The stress, she asserts, forced her to take three medical leaves that have, together, kept her out of the classroom for three years. In the fascinating, chatty personal chronology she has posted on her Web site (www.adrianpiper.com) she describes herself collapsing from physical exhaustion at the end of fall and spring semesters, year after year. She writes about suffering from a rare spine condition that could only be improved by long sessions of yoga she no longer has the strength to continue.
Her most recent medical leave began in 2000. That same year, Piper filed a lawsuit accusing the college of discrimination and breach of contract. The complaint, part of the trove uploaded onto her Web site, details a raft of claims, but boils down to this: Wellesley hired Adrian Piper but wouldn’t let her be Adrian Piper.
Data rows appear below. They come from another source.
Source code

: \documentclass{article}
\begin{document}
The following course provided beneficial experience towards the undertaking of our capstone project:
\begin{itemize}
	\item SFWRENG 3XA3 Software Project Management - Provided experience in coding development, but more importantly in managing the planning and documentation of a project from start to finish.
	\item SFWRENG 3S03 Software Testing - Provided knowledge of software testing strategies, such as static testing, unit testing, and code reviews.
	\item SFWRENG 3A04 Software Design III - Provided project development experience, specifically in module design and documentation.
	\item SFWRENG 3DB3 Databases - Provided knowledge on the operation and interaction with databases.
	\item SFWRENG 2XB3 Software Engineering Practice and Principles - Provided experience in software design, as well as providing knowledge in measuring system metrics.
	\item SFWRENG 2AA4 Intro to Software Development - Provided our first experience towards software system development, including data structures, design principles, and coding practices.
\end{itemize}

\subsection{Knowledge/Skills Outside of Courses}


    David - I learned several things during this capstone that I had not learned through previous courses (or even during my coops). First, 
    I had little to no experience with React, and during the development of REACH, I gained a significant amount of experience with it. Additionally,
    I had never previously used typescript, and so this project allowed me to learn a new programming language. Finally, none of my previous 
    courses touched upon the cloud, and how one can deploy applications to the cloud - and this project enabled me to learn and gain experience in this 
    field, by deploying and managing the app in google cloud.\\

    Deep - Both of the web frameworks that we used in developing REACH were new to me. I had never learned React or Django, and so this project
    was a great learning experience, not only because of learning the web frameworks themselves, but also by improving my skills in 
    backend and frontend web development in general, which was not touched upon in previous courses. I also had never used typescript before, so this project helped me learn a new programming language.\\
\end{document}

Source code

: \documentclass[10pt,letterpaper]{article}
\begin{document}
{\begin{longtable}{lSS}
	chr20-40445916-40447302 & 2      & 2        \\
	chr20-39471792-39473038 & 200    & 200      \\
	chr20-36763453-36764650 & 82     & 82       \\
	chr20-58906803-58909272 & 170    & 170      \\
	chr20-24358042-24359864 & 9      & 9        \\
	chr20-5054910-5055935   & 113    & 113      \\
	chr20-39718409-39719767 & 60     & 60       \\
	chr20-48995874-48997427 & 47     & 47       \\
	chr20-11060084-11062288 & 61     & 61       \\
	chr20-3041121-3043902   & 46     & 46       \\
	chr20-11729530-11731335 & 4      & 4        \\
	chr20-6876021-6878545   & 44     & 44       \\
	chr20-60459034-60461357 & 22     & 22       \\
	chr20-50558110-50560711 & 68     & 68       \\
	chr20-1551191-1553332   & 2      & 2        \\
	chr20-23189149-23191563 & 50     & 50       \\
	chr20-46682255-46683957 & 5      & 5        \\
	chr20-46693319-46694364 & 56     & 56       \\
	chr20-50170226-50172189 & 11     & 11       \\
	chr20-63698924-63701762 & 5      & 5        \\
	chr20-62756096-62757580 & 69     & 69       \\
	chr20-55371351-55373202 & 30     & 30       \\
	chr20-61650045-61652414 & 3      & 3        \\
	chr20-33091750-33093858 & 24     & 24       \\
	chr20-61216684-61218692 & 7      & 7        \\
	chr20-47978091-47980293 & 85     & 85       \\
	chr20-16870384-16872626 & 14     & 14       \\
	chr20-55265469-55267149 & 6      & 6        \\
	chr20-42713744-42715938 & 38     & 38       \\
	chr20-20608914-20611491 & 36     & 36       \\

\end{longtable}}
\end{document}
The school hit back hard. In a motion to dismiss Piper’s claim filed last year, Wellesley said Piper had “exaggerated her medical condition, was malingering, and was attempting to renege on her teaching responsibilities.” It stopped paying Piper’s $98,000 salary last year; she’s now on unpaid leave. On the advice of college attorneys, Wellesley’s president, Diana Chapman Walsh and college dean Lee Cuba, declined interview requests.
Once again, I do not know the full details of any of these case, but I do believe that, taken together, they could constitute something of a trend. There seem to be common factors linking these conflicts together. For example, at least part of the conflict between each of these professors and his or her institution revolves around teaching responsibilities.
As the Boston Globe story on Piper points out, many high profile academics are given greatly reduced courseloads in order to accomodate what are often globe-spanning schedules of speaking engagements, exhibits, performances, residencies, and other appearances. Though these activities limit the scholar’s contact with students on his or her home campus, his/her high national and international profile benefits his/her institution through increased attention, enhanced reputation and a variety of other tangible and intangible rewards.
Something else that Bell, Cameron, and Piper have in common is the source of their notoriety. All are more widely known for the work they have done outside of their discipline than for publications within their academic field. Could it be that mainstream institutions have not quite developed a useful way of dealing with the African American polymath? Or could it be that the racialized focus of much of the Black polymath’s non-disciplinary work devalues that work in the eyes of their home institutions? Is it possible, for example, that the racialized subject matter of Derrick Bell’s brilliant speculative fiction diminished its significance in the eyes of his administrators?
And, how should an administration deal with faculty who protest against what they perceive as the racism of their institutions? What if that protest involves a withdrawl from teaching responsibilities? Do academic contracts include specific language on the maximum number of consecutive semesters a faculty member can be on leave? Should they?
In at least three of the four cases I mention in this post, the faculty member in question believed that he or she was wrongfully terminated. So, how can Black faculty protect their tenured positions? And how can institutions make clear their limits in terms of unpaid faculty leave and possible changes in courseload? Finally, to what degree does termination of a faculty member who is using unpaid leave as a form of protest constitute a violation of his or her right to freedom of speech?